Now observe what happens over time. Realized returns converge toward the mean of the true distribution. That's what the law of large numbers guarantees. But the asset was priced at something below the mean. The gap between what investors priced for and what they actually received is the premium.
This isn't compensation for "risk" in the abstract. It's the mathematical consequence of conservative pricing meeting realized outcomes. And the conservative pricing isn't irrational. It's the correct response for agents who live through time, can't average across parallel universes, and must survive bad paths to capture the average.
The premium persists because the conservative pricing is structural, not behavioral. It's not that investors are irrationally afraid and could be educated out of it. It's that they face real constraints. Bank capital requirements force CVaR-style thinking. Pension funds must meet liabilities even in bad scenarios. Asset managers face career risk from drawdowns. Individuals have finite lives and specific goals. All of these push toward conservative pricing, and none of them is a mistake.
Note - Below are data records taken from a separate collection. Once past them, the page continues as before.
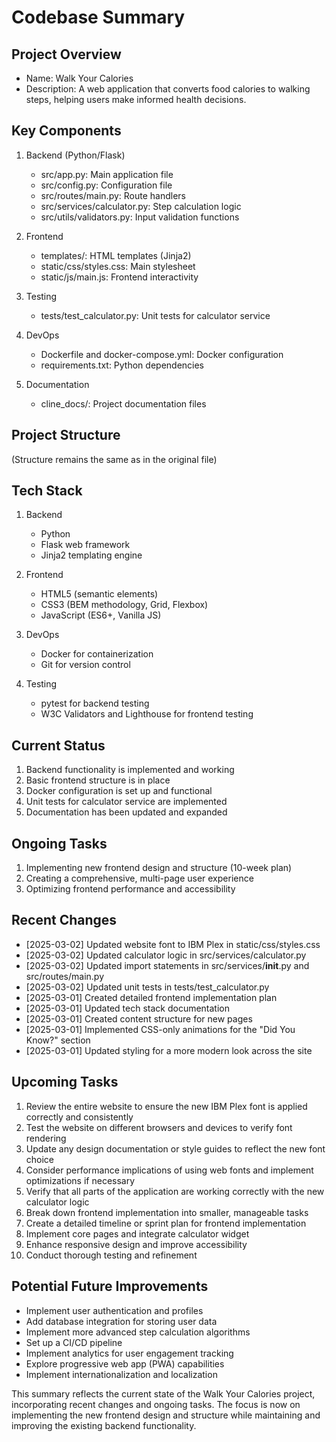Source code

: # Codebase Summary

## Project Overview
- Name: Walk Your Calories
- Description: A web application that converts food calories to walking steps, helping users make informed health decisions.

## Key Components
1. Backend (Python/Flask)
   - src/app.py: Main application file
   - src/config.py: Configuration file
   - src/routes/main.py: Route handlers
   - src/services/calculator.py: Step calculation logic
   - src/utils/validators.py: Input validation functions

2. Frontend
   - templates/: HTML templates (Jinja2)
   - static/css/styles.css: Main stylesheet
   - static/js/main.js: Frontend interactivity

3. Testing
   - tests/test_calculator.py: Unit tests for calculator service

4. DevOps
   - Dockerfile and docker-compose.yml: Docker configuration
   - requirements.txt: Python dependencies

5. Documentation
   - cline_docs/: Project documentation files

## Project Structure
(Structure remains the same as in the original file)

## Tech Stack
1. Backend
   - Python
   - Flask web framework
   - Jinja2 templating engine

2. Frontend
   - HTML5 (semantic elements)
   - CSS3 (BEM methodology, Grid, Flexbox)
   - JavaScript (ES6+, Vanilla JS)

3. DevOps
   - Docker for containerization
   - Git for version control

4. Testing
   - pytest for backend testing
   - W3C Validators and Lighthouse for frontend testing

## Current Status
1. Backend functionality is implemented and working
2. Basic frontend structure is in place
3. Docker configuration is set up and functional
4. Unit tests for calculator service are implemented
5. Documentation has been updated and expanded

## Ongoing Tasks
1. Implementing new frontend design and structure (10-week plan)
2. Creating a comprehensive, multi-page user experience
3. Optimizing frontend performance and accessibility

## Recent Changes
- [2025-03-02] Updated website font to IBM Plex in static/css/styles.css
- [2025-03-02] Updated calculator logic in src/services/calculator.py
- [2025-03-02] Updated import statements in src/services/__init__.py and src/routes/main.py
- [2025-03-02] Updated unit tests in tests/test_calculator.py
- [2025-03-01] Created detailed frontend implementation plan
- [2025-03-01] Updated tech stack documentation
- [2025-03-01] Created content structure for new pages
- [2025-03-01] Implemented CSS-only animations for the "Did You Know?" section
- [2025-03-01] Updated styling for a more modern look across the site

## Upcoming Tasks
1. Review the entire website to ensure the new IBM Plex font is applied correctly and consistently
2. Test the website on different browsers and devices to verify font rendering
3. Update any design documentation or style guides to reflect the new font choice
4. Consider performance implications of using web fonts and implement optimizations if necessary
5. Verify that all parts of the application are working correctly with the new calculator logic
6. Break down frontend implementation into smaller, manageable tasks
7. Create a detailed timeline or sprint plan for frontend implementation
8. Implement core pages and integrate calculator widget
9. Enhance responsive design and improve accessibility
10. Conduct thorough testing and refinement

## Potential Future Improvements
- Implement user authentication and profiles
- Add database integration for storing user data
- Implement more advanced step calculation algorithms
- Set up a CI/CD pipeline
- Implement analytics for user engagement tracking
- Explore progressive web app (PWA) capabilities
- Implement internationalization and localization

This summary reflects the current state of the Walk Your Calories project, incorporating recent changes and ongoing tasks. The focus is now on implementing the new frontend design and structure while maintaining and improving the existing backend functionality.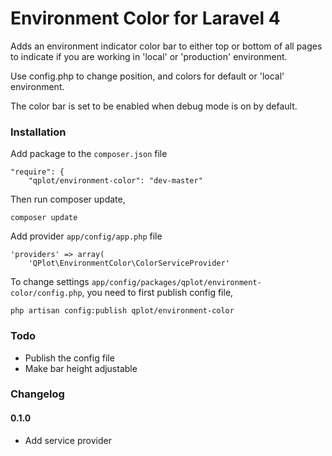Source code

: # Environment Color for Laravel 4

Adds an environment indicator color bar to either top or bottom of all pages to indicate 
if you are working in 'local' or 'production' environment. 
 
Use config.php to change position, and colors for default or 'local' environment. 

The color bar is set to be enabled when debug mode is on by default.

### Installation

Add package to the `composer.json` file

	"require": {
        "qplot/environment-color": "dev-master"
        
Then run composer update,
        
    composer update

Add provider `app/config/app.php` file

	'providers' => array(
        'QPlot\EnvironmentColor\ColorServiceProvider'
        
To change settings `app/config/packages/qplot/environment-color/config.php`, you need to first publish config file, 

    php artisan config:publish qplot/environment-color 
        
### Todo

* Publish the config file 
* Make bar height adjustable

### Changelog

#### 0.1.0

- Add service provider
Different CVaR levels produce different implied premiums. My analysis of historical equity returns suggests that pricing at CVaR-10 to CVaR-25 produces gaps from the mean in the 5-7% range, consistent with observed equity risk premiums. This isn't a proof, since we can't observe investors' subjective distributions. But it's a consistency check: the framework produces the right order of magnitude.
Figure 3 The Equity Risk Premium as Pricing Gap
The same asset, valued two ways. On the left: the ensemble view, which averages across all possible universes and prices at the mean. On the right: the time-path view, which recognizes that you walk one path and must survive it, pricing at CVaR. This is the non-ergodicity problem in visual form. Because wealth accumulation is non-ergodic (the time average differs from the ensemble average), rational agents price conservatively. Over time, realized returns converge toward the mean. The 7% gap between what investors price for and what they receive is the equity risk premium.
The Shape of the Space
Once you have a preference function, portfolio construction becomes a geometric problem. You're looking for the point where your preferences are tangent to the set of achievable portfolios.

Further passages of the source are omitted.